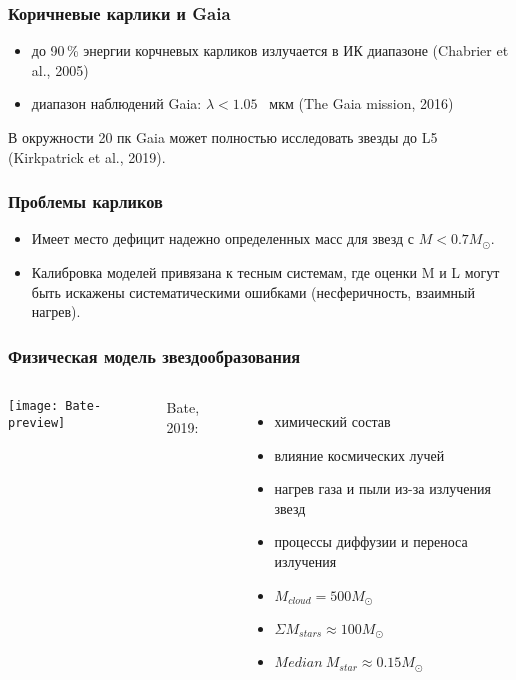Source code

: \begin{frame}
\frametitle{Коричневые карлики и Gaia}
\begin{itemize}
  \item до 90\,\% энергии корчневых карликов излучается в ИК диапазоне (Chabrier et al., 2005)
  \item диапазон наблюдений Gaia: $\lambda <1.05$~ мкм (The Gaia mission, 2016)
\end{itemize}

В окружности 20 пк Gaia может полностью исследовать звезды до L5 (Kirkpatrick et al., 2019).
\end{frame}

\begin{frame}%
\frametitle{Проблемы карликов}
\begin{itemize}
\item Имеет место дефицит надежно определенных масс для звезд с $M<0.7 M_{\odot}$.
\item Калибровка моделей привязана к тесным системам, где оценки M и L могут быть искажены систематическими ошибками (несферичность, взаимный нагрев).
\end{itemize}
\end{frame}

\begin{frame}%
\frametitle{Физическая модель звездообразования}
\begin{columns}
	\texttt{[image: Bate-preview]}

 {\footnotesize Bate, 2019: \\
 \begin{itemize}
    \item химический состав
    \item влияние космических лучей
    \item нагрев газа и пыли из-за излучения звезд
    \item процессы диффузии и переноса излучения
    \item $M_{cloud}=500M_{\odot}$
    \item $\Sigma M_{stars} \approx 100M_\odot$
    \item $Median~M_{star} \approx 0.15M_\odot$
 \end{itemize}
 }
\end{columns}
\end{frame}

----

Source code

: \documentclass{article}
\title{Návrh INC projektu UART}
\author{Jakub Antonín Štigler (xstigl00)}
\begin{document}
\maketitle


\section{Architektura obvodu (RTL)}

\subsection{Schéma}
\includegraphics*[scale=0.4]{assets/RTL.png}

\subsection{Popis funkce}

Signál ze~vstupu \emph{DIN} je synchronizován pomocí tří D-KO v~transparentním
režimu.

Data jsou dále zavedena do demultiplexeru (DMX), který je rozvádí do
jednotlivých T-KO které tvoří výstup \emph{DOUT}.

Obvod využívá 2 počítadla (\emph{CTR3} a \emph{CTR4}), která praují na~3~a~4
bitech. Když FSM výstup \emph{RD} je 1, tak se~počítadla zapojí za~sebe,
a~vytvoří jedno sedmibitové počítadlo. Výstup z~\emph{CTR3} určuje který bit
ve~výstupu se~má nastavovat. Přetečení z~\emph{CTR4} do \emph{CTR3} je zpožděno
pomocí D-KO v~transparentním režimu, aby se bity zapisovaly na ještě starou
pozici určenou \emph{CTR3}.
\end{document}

----

_EXERCISE PROMPT_. Throughout the data above, copy all lines where the word "subsection" is found.

_REPLY_.
\subsection{Schéma}
\subsection{Popis funkce}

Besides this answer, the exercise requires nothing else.